When Morton’s technique was applied to a group of 4,302 candidate planets – 984 of which were already validated – the researchers were able to confirm 1,284 more. Of the remainder, 1,327 were deemed likely planets and the final 707 were classified as likely impostors.
The next task, Batalha said, is to use the population of known planets to determine the far larger number of actual planets. After all, Kepler can only see the planets whose orbits just happen to align with the spacecraft’s line of sight; there could be many more just beyond our field of view.
“For every [planet] that we see, we know that there are 10, 100, even 200 others out there in the galaxy that we didn’t see,” Batalha said. “We are sampling the galaxy to understand how many planets there are, and how far out we have to search in order to find potentially habitable planets like Earth.”
Among the newly confirmed group, close to 550 are no more than twice the size of Earth –small enough that they’re probably rocky bodies like our planet. Nine of these sit in the habitable zone, that ring-shaped region around a star where the temperature is just right for liquid water to remain stable. (In our solar system, that region is roughly bounded by the orbits of Venus and Mars.)
Now the tally of such ideally sized and positioned planets is 21.
“It’s super exciting because it starts to fill in the whole habitable zone,” said astronomer Lisa Kaltenegger, director of Cornell University’s Carl Sagan Institute, who was not involved in the work.
The bulk of the newly confirmed worlds are from categories that have no analogue in our own solar system: super-Earths and mini-Neptunes.
There were relatively fewer Jupiter-sized planets, which were plentiful in the early days of the Kepler mission. In part, that’s because their large size caused dramatic dips in starlight that were easier for the telescope to see. Also, they were often found surprisingly close to their stars, which meant they orbited very quickly and provided more transits for scientists to analyze.

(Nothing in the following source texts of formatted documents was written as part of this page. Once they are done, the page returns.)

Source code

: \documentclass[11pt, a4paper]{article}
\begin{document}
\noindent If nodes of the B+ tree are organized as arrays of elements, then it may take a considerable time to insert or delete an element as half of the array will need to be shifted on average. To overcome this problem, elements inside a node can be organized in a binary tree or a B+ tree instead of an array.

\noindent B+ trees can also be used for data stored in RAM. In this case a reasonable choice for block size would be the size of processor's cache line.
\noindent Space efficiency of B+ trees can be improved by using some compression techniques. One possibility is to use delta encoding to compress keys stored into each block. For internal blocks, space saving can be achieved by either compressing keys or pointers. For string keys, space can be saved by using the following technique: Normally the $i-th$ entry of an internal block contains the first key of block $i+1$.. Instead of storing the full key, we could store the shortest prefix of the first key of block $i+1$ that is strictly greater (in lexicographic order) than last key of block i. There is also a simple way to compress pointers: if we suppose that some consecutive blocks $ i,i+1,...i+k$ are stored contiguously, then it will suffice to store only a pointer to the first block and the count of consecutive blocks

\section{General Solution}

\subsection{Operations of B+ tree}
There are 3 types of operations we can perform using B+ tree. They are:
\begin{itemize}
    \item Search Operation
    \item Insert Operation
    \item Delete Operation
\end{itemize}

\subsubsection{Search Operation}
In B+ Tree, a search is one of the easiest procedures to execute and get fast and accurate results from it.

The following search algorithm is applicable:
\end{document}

Since gathering all this data, the Kepler spacecraft has moved on from a single patch of sky to gazing at the slice of the galaxy that lies in the ecliptic plane. This mission, known as K2, will end in about a year and a half, a few months before the spacecraft is predicted to run out of fuel, said mission manager Charlie Sobeck.
Scientists are already looking forward to the Transiting Exoplanet Survey Satellite, or TESS, NASA’s follow-up to Kepler that is set to launch in 2017. TESS will scan not just a single patch or slice of sky, but the entire heavens.
Still, Kepler’s influence will live on, scientists said: The statistical techniques devised by Morton and his colleagues will apply directly to TESS as well as other transit surveys, such as the European Space Agency’s PLATO mission, planned for launch in the 2020s.
Kepler, TESS and PLATO are baby steps in the search for truly Earth-like planets – and perhaps even life, scientists said. But in the meantime, they may fundamentally alter our view of the heavens.
“When you look up in the sky you’re not just going to see pinpoints of light and see them as stars,” Batalha said. “You’re going to see pinpoints of light and see them as planetary systems.”
6:36 p.m.: The story was updated throughout with new details.